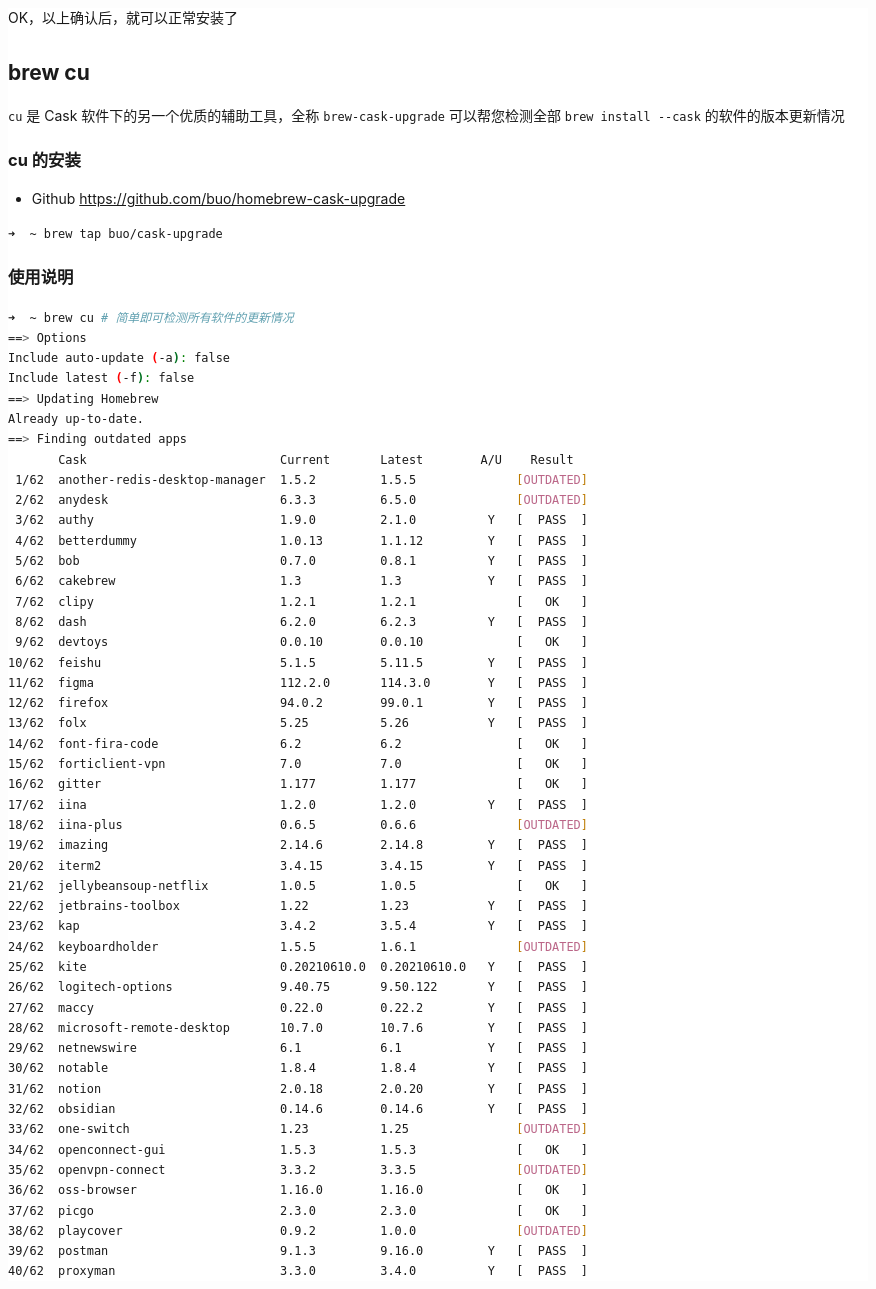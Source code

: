 OK，以上确认后，就可以正常安装了

## brew cu

`cu` 是 Cask 软件下的另一个优质的辅助工具，全称 `brew-cask-upgrade` 可以帮您检测全部 `brew install --cask` 的软件的版本更新情况

### cu 的安装

- Github <https://github.com/buo/homebrew-cask-upgrade>

```sh
➜  ~ brew tap buo/cask-upgrade
```

### 使用说明

```sh
➜  ~ brew cu # 简单即可检测所有软件的更新情况
==> Options
Include auto-update (-a): false
Include latest (-f): false
==> Updating Homebrew
Already up-to-date.
==> Finding outdated apps
       Cask                           Current       Latest        A/U    Result
 1/62  another-redis-desktop-manager  1.5.2         1.5.5              [OUTDATED]
 2/62  anydesk                        6.3.3         6.5.0              [OUTDATED]
 3/62  authy                          1.9.0         2.1.0          Y   [  PASS  ]
 4/62  betterdummy                    1.0.13        1.1.12         Y   [  PASS  ]
 5/62  bob                            0.7.0         0.8.1          Y   [  PASS  ]
 6/62  cakebrew                       1.3           1.3            Y   [  PASS  ]
 7/62  clipy                          1.2.1         1.2.1              [   OK   ]
 8/62  dash                           6.2.0         6.2.3          Y   [  PASS  ]
 9/62  devtoys                        0.0.10        0.0.10             [   OK   ]
10/62  feishu                         5.1.5         5.11.5         Y   [  PASS  ]
11/62  figma                          112.2.0       114.3.0        Y   [  PASS  ]
12/62  firefox                        94.0.2        99.0.1         Y   [  PASS  ]
13/62  folx                           5.25          5.26           Y   [  PASS  ]
14/62  font-fira-code                 6.2           6.2                [   OK   ]
15/62  forticlient-vpn                7.0           7.0                [   OK   ]
16/62  gitter                         1.177         1.177              [   OK   ]
17/62  iina                           1.2.0         1.2.0          Y   [  PASS  ]
18/62  iina-plus                      0.6.5         0.6.6              [OUTDATED]
19/62  imazing                        2.14.6        2.14.8         Y   [  PASS  ]
20/62  iterm2                         3.4.15        3.4.15         Y   [  PASS  ]
21/62  jellybeansoup-netflix          1.0.5         1.0.5              [   OK   ]
22/62  jetbrains-toolbox              1.22          1.23           Y   [  PASS  ]
23/62  kap                            3.4.2         3.5.4          Y   [  PASS  ]
24/62  keyboardholder                 1.5.5         1.6.1              [OUTDATED]
25/62  kite                           0.20210610.0  0.20210610.0   Y   [  PASS  ]
26/62  logitech-options               9.40.75       9.50.122       Y   [  PASS  ]
27/62  maccy                          0.22.0        0.22.2         Y   [  PASS  ]
28/62  microsoft-remote-desktop       10.7.0        10.7.6         Y   [  PASS  ]
29/62  netnewswire                    6.1           6.1            Y   [  PASS  ]
30/62  notable                        1.8.4         1.8.4          Y   [  PASS  ]
31/62  notion                         2.0.18        2.0.20         Y   [  PASS  ]
32/62  obsidian                       0.14.6        0.14.6         Y   [  PASS  ]
33/62  one-switch                     1.23          1.25               [OUTDATED]
34/62  openconnect-gui                1.5.3         1.5.3              [   OK   ]
35/62  openvpn-connect                3.3.2         3.3.5              [OUTDATED]
36/62  oss-browser                    1.16.0        1.16.0             [   OK   ]
37/62  picgo                          2.3.0         2.3.0              [   OK   ]
38/62  playcover                      0.9.2         1.0.0              [OUTDATED]
39/62  postman                        9.1.3         9.16.0         Y   [  PASS  ]
40/62  proxyman                       3.3.0         3.4.0          Y   [  PASS  ]
```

::::::

Copy each entry exactly as written. Images should not appear in the copy.

Source code

: OK，以上确认后，就可以正常安装了

## brew cu

`cu` 是 Cask 软件下的另一个优质的辅助工具，全称 `brew-cask-upgrade` 可以帮您检测全部 `brew install --cask` 的软件的版本更新情况

### cu 的安装

- Github <https://github.com/buo/homebrew-cask-upgrade>

```sh
➜  ~ brew tap buo/cask-upgrade
```

### 使用说明

```sh
➜  ~ brew cu # 简单即可检测所有软件的更新情况
==> Options
Include auto-update (-a): false
Include latest (-f): false
==> Updating Homebrew
Already up-to-date.
==> Finding outdated apps
       Cask                           Current       Latest        A/U    Result
 1/62  another-redis-desktop-manager  1.5.2         1.5.5              [OUTDATED]
 2/62  anydesk                        6.3.3         6.5.0              [OUTDATED]
 3/62  authy                          1.9.0         2.1.0          Y   [  PASS  ]
 4/62  betterdummy                    1.0.13        1.1.12         Y   [  PASS  ]
 5/62  bob                            0.7.0         0.8.1          Y   [  PASS  ]
 6/62  cakebrew                       1.3           1.3            Y   [  PASS  ]
 7/62  clipy                          1.2.1         1.2.1              [   OK   ]
 8/62  dash                           6.2.0         6.2.3          Y   [  PASS  ]
 9/62  devtoys                        0.0.10        0.0.10             [   OK   ]
10/62  feishu                         5.1.5         5.11.5         Y   [  PASS  ]
11/62  figma                          112.2.0       114.3.0        Y   [  PASS  ]
12/62  firefox                        94.0.2        99.0.1         Y   [  PASS  ]
13/62  folx                           5.25          5.26           Y   [  PASS  ]
14/62  font-fira-code                 6.2           6.2                [   OK   ]
15/62  forticlient-vpn                7.0           7.0                [   OK   ]
16/62  gitter                         1.177         1.177              [   OK   ]
17/62  iina                           1.2.0         1.2.0          Y   [  PASS  ]
18/62  iina-plus                      0.6.5         0.6.6              [OUTDATED]
19/62  imazing                        2.14.6        2.14.8         Y   [  PASS  ]
20/62  iterm2                         3.4.15        3.4.15         Y   [  PASS  ]
21/62  jellybeansoup-netflix          1.0.5         1.0.5              [   OK   ]
22/62  jetbrains-toolbox              1.22          1.23           Y   [  PASS  ]
23/62  kap                            3.4.2         3.5.4          Y   [  PASS  ]
24/62  keyboardholder                 1.5.5         1.6.1              [OUTDATED]
25/62  kite                           0.20210610.0  0.20210610.0   Y   [  PASS  ]
26/62  logitech-options               9.40.75       9.50.122       Y   [  PASS  ]
27/62  maccy                          0.22.0        0.22.2         Y   [  PASS  ]
28/62  microsoft-remote-desktop       10.7.0        10.7.6         Y   [  PASS  ]
29/62  netnewswire                    6.1           6.1            Y   [  PASS  ]
30/62  notable                        1.8.4         1.8.4          Y   [  PASS  ]
31/62  notion                         2.0.18        2.0.20         Y   [  PASS  ]
32/62  obsidian                       0.14.6        0.14.6         Y   [  PASS  ]
33/62  one-switch                     1.23          1.25               [OUTDATED]
34/62  openconnect-gui                1.5.3         1.5.3              [   OK   ]
35/62  openvpn-connect                3.3.2         3.3.5              [OUTDATED]
36/62  oss-browser                    1.16.0        1.16.0             [   OK   ]
37/62  picgo                          2.3.0         2.3.0              [   OK   ]
38/62  playcover                      0.9.2         1.0.0              [OUTDATED]
39/62  postman                        9.1.3         9.16.0         Y   [  PASS  ]
40/62  proxyman                       3.3.0         3.4.0          Y   [  PASS  ]
```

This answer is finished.